Soundwalk Collective with Patti Smith @ CCB (23.03.2024)
Por entre silêncios e sonoridades
Por entre o clamor e a calma
Enquadrado no âmbito da primeira edição do Festival Belém Soundcheck, Correspondences resulta de um trabalho continuado que tem vindo a ser firmado há mais de dez anos. Decorrente de uma pesquisa sagaz, este projecto colaborativo tem delineado um percurso sonoro bastante singular, pertinente e perdurável. Do laço quase umbilical que une os Soundwalk Collective à Patti Smith, surgiu um espectáculo que no passado sábado, dia 23 de Março, foi apresentado no grande auditório do Centro Cultural de Belém.
Os largos minutos que antecederam o espectáculo fizeram-se sentir ansiosos, num anoitecer que culminaria num findar de noite bastante cândido para quem ali se encontrava. O tempo de espera seria espaço de encontro e de desencontro, na certeza, porém, de que assim que entrássemos naquela sala, a experiência sonora seria o nosso abraço-casa.
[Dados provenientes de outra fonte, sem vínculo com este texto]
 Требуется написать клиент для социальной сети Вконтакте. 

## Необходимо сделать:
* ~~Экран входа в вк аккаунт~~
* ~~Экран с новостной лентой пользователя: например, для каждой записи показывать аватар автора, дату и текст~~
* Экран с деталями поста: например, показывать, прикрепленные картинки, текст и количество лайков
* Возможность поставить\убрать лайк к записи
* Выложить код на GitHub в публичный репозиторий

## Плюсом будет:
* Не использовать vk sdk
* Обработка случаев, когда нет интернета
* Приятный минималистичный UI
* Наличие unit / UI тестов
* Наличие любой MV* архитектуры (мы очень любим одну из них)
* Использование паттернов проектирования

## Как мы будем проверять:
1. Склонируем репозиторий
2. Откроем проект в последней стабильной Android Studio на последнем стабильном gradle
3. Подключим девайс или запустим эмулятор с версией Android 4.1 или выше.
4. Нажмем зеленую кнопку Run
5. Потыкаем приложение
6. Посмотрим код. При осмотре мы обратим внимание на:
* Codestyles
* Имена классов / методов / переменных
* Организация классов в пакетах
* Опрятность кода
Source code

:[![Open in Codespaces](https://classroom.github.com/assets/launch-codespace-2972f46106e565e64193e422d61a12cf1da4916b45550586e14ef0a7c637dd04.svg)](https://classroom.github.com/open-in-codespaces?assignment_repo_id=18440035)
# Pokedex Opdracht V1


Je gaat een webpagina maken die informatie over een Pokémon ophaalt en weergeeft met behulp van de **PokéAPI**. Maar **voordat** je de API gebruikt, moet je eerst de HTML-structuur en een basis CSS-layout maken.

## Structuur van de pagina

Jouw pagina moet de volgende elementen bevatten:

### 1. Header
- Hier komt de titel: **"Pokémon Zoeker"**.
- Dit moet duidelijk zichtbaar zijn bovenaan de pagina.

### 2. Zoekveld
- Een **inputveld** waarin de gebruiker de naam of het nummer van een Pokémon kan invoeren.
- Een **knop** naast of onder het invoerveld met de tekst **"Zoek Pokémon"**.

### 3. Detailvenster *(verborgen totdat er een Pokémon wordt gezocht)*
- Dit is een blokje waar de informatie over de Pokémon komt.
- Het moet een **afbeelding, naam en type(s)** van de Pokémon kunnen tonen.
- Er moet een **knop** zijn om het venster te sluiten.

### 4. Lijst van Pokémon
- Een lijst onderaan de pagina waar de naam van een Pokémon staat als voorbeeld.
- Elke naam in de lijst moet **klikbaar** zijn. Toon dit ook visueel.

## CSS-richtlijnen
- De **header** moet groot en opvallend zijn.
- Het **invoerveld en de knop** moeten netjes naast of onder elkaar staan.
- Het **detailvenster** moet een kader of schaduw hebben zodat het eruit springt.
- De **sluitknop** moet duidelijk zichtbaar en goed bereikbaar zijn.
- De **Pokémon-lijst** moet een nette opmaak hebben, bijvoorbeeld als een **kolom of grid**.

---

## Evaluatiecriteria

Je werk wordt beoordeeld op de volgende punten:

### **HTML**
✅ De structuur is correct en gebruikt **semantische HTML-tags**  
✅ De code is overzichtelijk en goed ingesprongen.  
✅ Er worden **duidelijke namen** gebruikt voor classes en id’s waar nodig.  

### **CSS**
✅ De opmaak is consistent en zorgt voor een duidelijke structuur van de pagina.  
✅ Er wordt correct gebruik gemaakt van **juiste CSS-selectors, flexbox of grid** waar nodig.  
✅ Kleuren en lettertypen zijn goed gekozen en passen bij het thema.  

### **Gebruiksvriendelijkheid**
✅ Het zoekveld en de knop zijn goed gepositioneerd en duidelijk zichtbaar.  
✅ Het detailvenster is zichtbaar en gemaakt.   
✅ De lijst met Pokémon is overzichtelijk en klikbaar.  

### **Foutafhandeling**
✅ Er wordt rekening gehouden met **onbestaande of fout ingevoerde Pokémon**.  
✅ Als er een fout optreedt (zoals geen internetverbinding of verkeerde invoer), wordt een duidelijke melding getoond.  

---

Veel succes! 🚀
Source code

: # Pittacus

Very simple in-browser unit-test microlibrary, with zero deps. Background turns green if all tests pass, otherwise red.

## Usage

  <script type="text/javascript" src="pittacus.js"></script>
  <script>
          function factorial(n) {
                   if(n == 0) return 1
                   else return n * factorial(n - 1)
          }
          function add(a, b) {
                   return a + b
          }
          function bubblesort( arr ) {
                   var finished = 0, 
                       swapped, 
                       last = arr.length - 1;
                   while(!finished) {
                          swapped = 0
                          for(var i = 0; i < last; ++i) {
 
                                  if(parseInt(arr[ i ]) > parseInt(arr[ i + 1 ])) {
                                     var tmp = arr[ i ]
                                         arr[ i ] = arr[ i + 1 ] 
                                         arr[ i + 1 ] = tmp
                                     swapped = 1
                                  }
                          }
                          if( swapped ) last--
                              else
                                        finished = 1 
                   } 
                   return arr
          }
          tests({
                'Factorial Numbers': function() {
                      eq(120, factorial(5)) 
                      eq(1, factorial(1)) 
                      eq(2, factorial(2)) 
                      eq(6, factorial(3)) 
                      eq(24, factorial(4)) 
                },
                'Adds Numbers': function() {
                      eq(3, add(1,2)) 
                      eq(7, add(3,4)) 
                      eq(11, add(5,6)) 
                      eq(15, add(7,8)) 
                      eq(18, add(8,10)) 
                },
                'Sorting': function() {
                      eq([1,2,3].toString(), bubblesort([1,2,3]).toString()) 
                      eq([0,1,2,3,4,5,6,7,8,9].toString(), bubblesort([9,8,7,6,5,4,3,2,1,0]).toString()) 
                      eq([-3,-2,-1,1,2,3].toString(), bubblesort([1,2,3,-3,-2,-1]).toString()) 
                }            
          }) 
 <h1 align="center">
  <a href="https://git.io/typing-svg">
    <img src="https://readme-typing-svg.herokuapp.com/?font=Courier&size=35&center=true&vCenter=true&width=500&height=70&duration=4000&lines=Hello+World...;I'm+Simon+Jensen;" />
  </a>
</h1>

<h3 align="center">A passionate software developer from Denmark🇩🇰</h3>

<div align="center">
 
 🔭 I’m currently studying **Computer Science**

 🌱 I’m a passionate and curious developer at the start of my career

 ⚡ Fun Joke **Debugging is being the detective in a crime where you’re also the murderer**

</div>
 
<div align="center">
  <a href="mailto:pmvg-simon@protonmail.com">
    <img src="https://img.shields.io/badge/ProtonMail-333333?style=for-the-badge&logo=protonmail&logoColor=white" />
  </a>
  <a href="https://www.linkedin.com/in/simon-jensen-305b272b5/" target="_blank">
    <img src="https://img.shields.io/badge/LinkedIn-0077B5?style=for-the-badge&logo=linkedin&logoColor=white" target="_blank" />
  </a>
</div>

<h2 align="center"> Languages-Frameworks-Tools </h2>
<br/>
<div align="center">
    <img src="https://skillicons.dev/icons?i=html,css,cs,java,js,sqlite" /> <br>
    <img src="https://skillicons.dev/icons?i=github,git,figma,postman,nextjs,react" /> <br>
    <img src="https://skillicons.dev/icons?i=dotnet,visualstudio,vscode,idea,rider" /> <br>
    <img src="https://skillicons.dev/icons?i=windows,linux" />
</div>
A vastidão do auditório ficou, desde logo, sedimentada pela absoluta colecção de seres humanos que ali se concentraram. Sala cheia, inteira, concreta. No palco, uma exposição de vários instrumentos, entre eles o violoncelo e as percussões, e um conjunto de objectos, nomeadamente aparelhos electrónicos. Ao centro, o microfone da Patti. As luzes baixam e o silêncio instala-se. Os cinco músicos entram, e as palmas tomam conta do público. Palmas sonantes, dissonantes, fortes e assertivas. Afinal, estávamos ali porque queríamos viver.
Por entre o silêncio e a sonoridade, por entre o clamor e a calma, o espectáculo foi acontecendo e ganhando espaço para ser mais e mais. Foi-se sucedendo quase numa só respiração, sem pausa(s) para palmas ou absorções vazias. Este espectáculo (quase) performance distinguiu-se, desde logo, por vários motivos. Se, por um lado, a sonoridade era de uma subtileza tamanha; por outro lado, os poemas eram lancinantes, traduzindo feridas comuns; para além disso, os visuais corresponderam a fluxos e mais fluxos de energia, cor e movimento, numa inconstância furiosa ao mesmo tempo reparadora e fragmentadora. Durante setenta e cinco minutos, deu-se um compromisso mútuo, numa total entrega do ser em comunhão com o outro.
Houve uma transversalidade de universos e temáticas entre cada música-poema, destacando-se os sons de animais e relativos à natureza, o som de sinos e de vidros, o sangue, as lágrimas, o luto, o nascimento, a carne humana, as crianças, o bem e o mal, Deus, o medo, a memória, a morte, o sentido de pertença, a protecção e a destruição do mundo em que vivemos, … “if my ONLY sickness was love”.
Viveram-se momentos de tensão e de catarse, em meios com sussurros, suspiros e repetições que foram enlaçando os vários poemas, as várias melodias e as várias imagens. Afinal, quem somos nós? Onde fica a nossa voz? Que lugar ocupamos no mundo em que vivemos? O poema final musicado resultou numa fusão total do supracitado, num crescendo tal que jamais será esquecido.
No final, uma plateia inteira de pé, para aplaudir este hiato que decorrera quase metafisicamente. Das palmas que não se queriam calar, Patti Smith regressa ao palco, desta vez com a filha Jesse Smith, para um encore arrepiante e bastante aconchegante. Cantou “Wing” e “People Have the Power” e fez soar da sua voz de veludo as mais ternurentas palavras de agradecimento. Afinal, a noite que agora caía tinha mesmo sido cândida. Obrigada, Soundwalk Collective. Obrigada, Patti.